_Your goal:_
How many lines in the records below contain the word "Type"? Answer with the number only.

_Provided material:_
┄┄┄┄┄┄┄┄┄┄
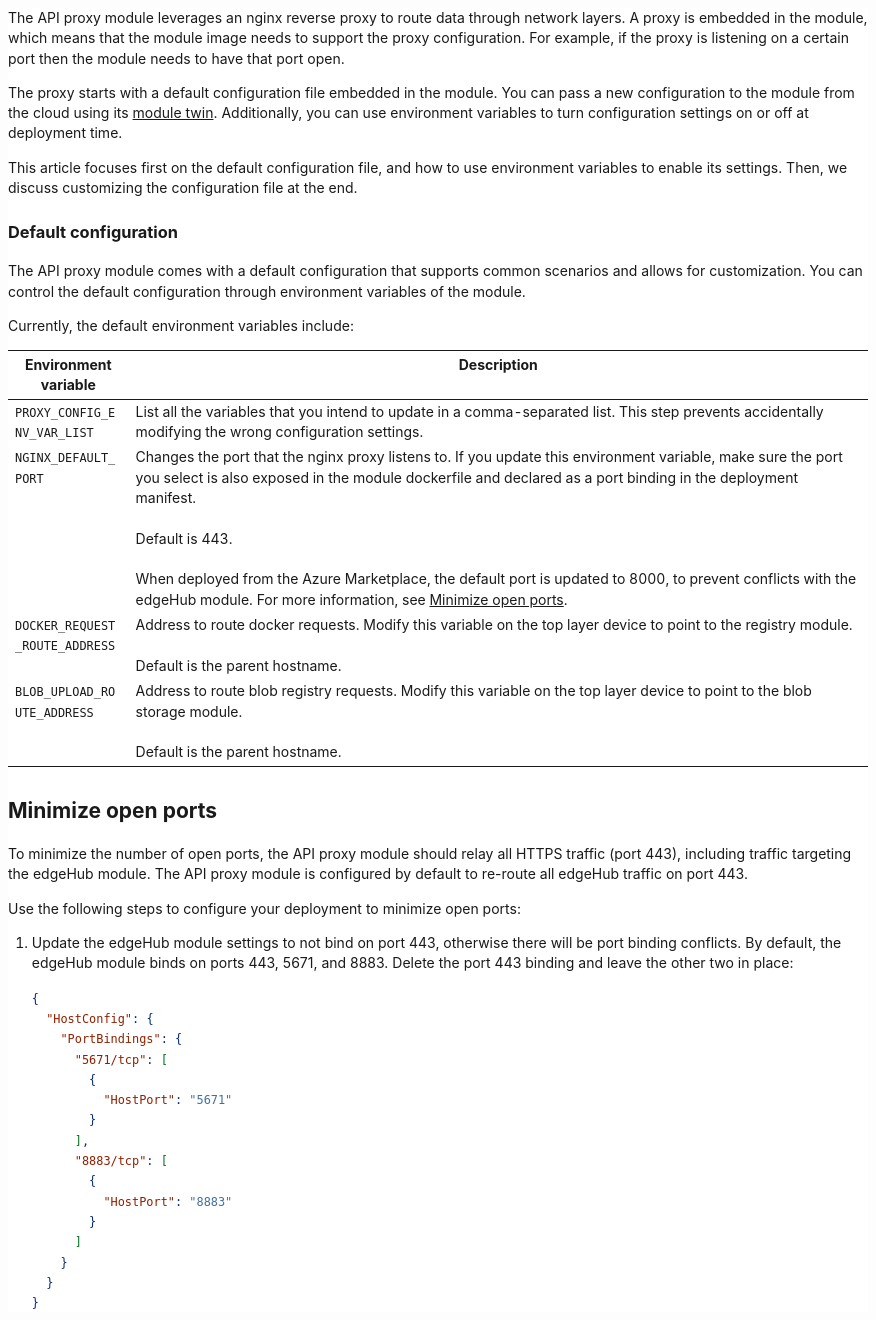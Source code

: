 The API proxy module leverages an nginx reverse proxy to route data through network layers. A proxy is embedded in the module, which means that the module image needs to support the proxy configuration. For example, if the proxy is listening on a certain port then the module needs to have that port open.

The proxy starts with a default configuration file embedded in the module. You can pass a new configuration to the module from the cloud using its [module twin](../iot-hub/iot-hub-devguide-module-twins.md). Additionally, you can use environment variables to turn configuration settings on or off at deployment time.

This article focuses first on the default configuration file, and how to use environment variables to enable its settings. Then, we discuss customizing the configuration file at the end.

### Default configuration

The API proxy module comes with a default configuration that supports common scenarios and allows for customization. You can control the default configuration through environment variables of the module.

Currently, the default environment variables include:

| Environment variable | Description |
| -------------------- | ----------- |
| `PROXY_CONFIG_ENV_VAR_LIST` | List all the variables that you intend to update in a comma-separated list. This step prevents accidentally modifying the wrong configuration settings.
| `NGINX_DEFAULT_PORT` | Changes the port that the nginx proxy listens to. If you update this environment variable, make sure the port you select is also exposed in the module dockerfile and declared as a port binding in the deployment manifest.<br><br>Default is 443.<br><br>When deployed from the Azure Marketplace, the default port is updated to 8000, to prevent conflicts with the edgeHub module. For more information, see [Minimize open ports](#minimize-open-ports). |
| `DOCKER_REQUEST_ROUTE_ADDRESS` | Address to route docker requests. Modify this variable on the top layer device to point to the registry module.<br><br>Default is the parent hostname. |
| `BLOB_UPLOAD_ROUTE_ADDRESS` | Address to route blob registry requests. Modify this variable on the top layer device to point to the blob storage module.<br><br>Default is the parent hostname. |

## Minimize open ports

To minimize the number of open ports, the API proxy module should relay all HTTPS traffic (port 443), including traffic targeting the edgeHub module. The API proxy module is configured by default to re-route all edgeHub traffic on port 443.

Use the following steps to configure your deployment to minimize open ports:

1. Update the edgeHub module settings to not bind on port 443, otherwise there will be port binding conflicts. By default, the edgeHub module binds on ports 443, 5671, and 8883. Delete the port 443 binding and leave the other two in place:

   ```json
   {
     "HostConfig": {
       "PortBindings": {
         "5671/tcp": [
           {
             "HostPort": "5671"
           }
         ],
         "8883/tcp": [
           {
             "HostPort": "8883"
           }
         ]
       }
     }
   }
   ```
┄┄┄┄┄┄┄┄┄┄
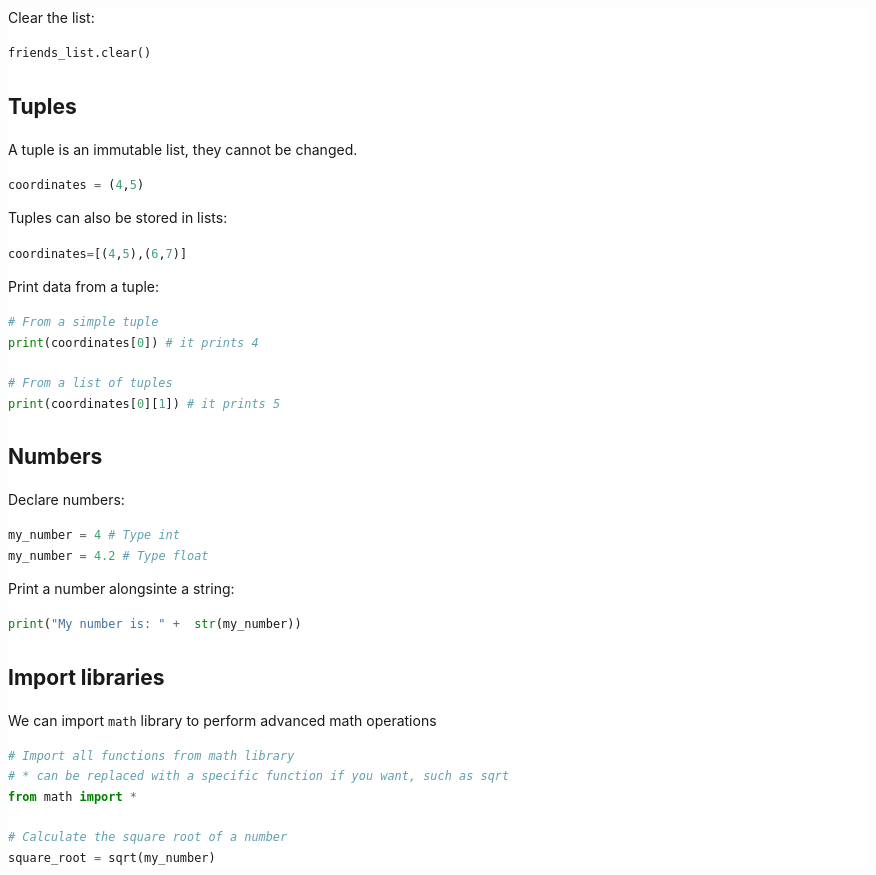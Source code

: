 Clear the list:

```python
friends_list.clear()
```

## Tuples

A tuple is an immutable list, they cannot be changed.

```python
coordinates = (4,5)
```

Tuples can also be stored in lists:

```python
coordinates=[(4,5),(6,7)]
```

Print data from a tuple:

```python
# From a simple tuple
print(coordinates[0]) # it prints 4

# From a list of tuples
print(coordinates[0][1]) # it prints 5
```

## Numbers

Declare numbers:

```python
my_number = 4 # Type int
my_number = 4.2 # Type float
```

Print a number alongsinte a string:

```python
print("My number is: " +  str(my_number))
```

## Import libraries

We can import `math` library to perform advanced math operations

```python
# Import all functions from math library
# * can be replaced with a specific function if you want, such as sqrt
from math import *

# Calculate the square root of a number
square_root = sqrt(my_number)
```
┄┄┄┄┄┄┄┄┄┄
_Response to this task:_
2